What you should do: Filter these entries down to lines holding "zhuanlan".

Stored data entries:
* * * * *
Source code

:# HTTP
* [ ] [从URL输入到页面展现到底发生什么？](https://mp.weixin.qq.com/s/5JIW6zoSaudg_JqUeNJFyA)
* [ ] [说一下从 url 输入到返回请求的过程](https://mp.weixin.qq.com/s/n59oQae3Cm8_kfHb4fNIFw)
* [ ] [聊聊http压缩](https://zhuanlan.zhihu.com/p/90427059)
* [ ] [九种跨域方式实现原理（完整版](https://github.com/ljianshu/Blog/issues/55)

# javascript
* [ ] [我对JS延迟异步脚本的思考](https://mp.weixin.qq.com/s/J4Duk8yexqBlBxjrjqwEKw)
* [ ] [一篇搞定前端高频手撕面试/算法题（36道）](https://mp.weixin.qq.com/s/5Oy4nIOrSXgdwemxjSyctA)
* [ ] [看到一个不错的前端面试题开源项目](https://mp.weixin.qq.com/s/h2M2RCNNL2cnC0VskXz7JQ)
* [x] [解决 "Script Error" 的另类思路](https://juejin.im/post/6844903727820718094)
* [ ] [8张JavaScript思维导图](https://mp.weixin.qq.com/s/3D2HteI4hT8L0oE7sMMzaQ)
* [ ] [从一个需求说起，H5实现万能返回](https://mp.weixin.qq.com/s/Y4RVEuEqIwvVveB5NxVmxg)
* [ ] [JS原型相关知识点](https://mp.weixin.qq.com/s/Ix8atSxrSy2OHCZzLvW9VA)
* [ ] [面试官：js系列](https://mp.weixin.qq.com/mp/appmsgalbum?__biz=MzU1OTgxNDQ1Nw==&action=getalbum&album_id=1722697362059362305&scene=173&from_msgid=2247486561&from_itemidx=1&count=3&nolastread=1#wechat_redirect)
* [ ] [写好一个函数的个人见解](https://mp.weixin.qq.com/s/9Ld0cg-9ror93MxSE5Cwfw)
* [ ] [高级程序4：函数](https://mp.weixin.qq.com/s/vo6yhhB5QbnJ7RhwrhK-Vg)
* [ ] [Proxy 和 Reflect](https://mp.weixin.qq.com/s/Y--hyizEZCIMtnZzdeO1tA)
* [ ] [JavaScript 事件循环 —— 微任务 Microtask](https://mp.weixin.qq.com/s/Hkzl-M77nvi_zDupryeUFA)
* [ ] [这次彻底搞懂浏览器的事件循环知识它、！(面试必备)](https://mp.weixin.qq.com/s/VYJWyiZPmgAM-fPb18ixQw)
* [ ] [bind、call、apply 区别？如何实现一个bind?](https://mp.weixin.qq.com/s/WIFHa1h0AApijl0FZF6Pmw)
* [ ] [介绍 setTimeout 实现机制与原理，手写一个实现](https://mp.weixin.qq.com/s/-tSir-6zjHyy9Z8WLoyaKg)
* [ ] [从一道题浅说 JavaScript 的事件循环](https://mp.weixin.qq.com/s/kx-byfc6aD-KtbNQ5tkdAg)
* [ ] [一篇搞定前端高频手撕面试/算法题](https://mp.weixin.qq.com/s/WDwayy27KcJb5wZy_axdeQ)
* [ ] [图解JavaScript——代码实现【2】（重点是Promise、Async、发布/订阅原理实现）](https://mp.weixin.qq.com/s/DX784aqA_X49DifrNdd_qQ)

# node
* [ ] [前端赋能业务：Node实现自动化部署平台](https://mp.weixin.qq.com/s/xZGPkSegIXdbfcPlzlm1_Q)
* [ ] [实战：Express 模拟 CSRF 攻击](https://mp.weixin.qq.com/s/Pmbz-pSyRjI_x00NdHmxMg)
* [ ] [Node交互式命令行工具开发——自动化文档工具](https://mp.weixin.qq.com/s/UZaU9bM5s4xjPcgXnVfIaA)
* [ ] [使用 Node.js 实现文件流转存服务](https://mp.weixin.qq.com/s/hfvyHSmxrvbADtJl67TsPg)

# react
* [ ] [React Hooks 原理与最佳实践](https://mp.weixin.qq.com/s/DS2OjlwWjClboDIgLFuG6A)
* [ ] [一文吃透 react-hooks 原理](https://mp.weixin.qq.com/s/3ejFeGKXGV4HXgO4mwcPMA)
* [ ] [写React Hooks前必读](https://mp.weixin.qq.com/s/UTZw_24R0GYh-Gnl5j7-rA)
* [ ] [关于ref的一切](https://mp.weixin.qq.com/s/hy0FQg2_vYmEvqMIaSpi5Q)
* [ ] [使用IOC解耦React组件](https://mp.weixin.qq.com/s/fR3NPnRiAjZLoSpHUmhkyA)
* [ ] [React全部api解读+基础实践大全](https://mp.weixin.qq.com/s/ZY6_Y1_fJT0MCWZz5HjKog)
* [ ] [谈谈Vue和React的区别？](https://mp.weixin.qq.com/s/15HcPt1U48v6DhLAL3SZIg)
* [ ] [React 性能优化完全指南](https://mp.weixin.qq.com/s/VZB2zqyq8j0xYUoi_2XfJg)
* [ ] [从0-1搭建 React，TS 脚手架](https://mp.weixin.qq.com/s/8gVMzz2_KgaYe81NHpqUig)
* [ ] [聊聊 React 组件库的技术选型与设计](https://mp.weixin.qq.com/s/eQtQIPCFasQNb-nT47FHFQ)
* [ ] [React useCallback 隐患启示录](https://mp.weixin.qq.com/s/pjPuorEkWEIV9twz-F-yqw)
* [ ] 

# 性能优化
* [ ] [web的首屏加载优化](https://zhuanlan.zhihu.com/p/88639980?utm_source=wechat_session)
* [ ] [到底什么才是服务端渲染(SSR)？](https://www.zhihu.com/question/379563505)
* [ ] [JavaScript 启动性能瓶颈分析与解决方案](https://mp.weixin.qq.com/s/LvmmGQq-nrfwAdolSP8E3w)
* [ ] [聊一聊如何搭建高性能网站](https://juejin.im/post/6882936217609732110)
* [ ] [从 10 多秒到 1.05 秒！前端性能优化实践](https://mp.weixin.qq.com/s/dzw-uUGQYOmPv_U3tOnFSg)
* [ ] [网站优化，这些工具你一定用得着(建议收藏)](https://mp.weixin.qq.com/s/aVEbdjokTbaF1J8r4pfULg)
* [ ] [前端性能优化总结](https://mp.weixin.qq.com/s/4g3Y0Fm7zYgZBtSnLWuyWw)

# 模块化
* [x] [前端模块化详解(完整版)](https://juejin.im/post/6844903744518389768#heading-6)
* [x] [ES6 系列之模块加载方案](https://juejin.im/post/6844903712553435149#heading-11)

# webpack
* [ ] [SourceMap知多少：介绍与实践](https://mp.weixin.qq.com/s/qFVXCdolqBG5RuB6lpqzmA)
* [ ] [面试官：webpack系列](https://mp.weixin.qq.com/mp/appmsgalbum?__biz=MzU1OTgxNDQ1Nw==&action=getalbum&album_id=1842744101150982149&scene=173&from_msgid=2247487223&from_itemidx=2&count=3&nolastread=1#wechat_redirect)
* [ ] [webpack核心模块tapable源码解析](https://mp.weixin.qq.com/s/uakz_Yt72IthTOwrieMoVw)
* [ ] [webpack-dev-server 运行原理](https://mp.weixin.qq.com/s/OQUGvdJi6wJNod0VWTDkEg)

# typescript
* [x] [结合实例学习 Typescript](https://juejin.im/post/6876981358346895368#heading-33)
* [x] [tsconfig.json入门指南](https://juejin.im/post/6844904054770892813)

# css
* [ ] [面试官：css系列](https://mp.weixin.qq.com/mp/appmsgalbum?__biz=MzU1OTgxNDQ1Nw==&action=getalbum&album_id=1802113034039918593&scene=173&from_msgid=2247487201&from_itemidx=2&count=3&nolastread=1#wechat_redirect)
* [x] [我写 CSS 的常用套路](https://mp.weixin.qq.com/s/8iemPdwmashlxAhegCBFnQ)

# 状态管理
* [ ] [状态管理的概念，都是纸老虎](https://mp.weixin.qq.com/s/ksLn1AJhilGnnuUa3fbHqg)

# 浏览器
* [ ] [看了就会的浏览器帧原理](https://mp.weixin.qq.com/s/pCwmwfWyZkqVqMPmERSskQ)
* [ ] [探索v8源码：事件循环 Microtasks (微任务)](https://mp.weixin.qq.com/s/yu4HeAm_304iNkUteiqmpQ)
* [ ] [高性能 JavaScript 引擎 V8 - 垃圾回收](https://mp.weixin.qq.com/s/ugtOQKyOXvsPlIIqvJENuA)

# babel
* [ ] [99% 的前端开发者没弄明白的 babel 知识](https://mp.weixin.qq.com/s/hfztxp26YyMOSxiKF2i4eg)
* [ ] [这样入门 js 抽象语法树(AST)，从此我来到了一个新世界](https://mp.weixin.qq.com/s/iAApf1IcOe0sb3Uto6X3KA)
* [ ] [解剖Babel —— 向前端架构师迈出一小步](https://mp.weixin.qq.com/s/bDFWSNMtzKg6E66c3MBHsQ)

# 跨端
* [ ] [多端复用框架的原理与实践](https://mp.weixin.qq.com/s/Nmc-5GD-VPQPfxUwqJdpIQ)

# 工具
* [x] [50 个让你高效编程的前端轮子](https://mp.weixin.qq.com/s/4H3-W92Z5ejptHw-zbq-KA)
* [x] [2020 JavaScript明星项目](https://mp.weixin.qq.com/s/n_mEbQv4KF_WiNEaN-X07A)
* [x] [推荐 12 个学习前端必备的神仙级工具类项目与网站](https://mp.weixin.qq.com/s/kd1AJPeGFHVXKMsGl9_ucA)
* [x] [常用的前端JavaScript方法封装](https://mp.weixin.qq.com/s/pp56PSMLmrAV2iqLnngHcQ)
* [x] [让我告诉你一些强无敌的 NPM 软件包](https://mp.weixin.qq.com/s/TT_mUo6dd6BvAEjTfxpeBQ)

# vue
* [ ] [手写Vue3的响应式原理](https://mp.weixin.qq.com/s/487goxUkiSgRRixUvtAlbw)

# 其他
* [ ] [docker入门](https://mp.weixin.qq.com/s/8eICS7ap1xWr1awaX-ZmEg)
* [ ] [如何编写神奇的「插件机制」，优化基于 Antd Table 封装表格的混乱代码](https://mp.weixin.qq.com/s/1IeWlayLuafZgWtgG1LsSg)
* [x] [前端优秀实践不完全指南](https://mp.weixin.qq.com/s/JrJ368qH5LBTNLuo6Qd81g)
* * * * *
Written reply:
* [ ] [聊聊http压缩](https://zhuanlan.zhihu.com/p/90427059)
* [ ] [web的首屏加载优化](https://zhuanlan.zhihu.com/p/88639980?utm_source=wechat_session)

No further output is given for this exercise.